At inference time the agent always conditions on general skills and retrieves up to K=6 task-specific skills whose embedding similarity to the task description exceeds a threshold (δ=0.4). This yields a compact context (10–20× shorter than raw trajectories) while preserving reasoning-relevant guidance.
3) Cold-start and RL training. Before RL, the policy is supervised-fine-tuned on teacher-generated, skill-augmented trajectories so it learns to retrieve and apply skills. This SFT model becomes a reference policy for KL regularization during RL, stabilizing training. RL uses GRPO with clipped objectives and normalized advantages; the key idea is to optimize actions while keeping the policy close to skill-aware behavior learned during SFT.

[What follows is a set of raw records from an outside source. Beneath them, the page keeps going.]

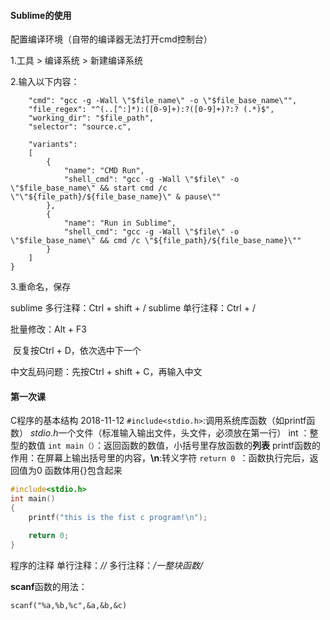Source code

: #### Sublime的使用

配置编译环境（自带的编译器无法打开cmd控制台）

1.工具 > 编译系统 > 新建编译系统

2.输入以下内容：

```{
    "cmd": "gcc -g -Wall \"$file_name\" -o \"$file_base_name\"",
    "file_regex": "^(..[^:]*):([0-9]+):?([0-9]+)?:? (.*)$",
    "working_dir": "$file_path",
    "selector": "source.c",

    "variants":
    [
        {
            "name": "CMD Run",
            "shell_cmd": "gcc -g -Wall \"$file\" -o \"$file_base_name\" && start cmd /c \"\"${file_path}/${file_base_name}\" & pause\""
        },
        {
            "name": "Run in Sublime",
            "shell_cmd": "gcc -g -Wall \"$file\" -o \"$file_base_name\" && cmd /c \"${file_path}/${file_base_name}\""
        }
    ]
}
```

3.重命名，保存

sublime 多行注释：Ctrl + shift + /
sublime 单行注释：Ctrl +  /

批量修改：Alt + F3

​			反复按Ctrl + D，依次选中下一个

中文乱码问题：先按Ctrl + shift + C，再输入中文

#### 第一次课

C程序的基本结构
2018-11-12
```#include<stdio.h>```:调用系统库函数（如printf函数）
*stdio.h*一个文件（标准输入输出文件，头文件，必须放在第一行）
int ：整型的数值
```int main（）```：返回函数的数值，小括号里存放函数的**列表**
printf函数的作用：在屏幕上输出括号里的内容，**\n**:转义字符
```return 0 ```：函数执行完后，返回值为0
函数体用{}包含起来

```c
#include<stdio.h>  
int main()
{
	printf("this is the fist c program!\n");

	return 0;
}
```

程序的注释
单行注释：*//*
多行注释：*/*一整块函数*/*

**scanf**函数的用法：

```scanf("%a,%b,%c",&a,&b,&c)```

GRPO is a practical fit here because the objective is sequence-level, sparse-reward RL with a need for stable updates around a strong reference policy. GRPO (like PPO-style methods) gives a clipped objective plus explicit KL control, which makes it easier to preserve the skill-aware behavior learned in SFT while still improving task success. That stability matters when the policy input includes retrieved skills and the reward signal is binary.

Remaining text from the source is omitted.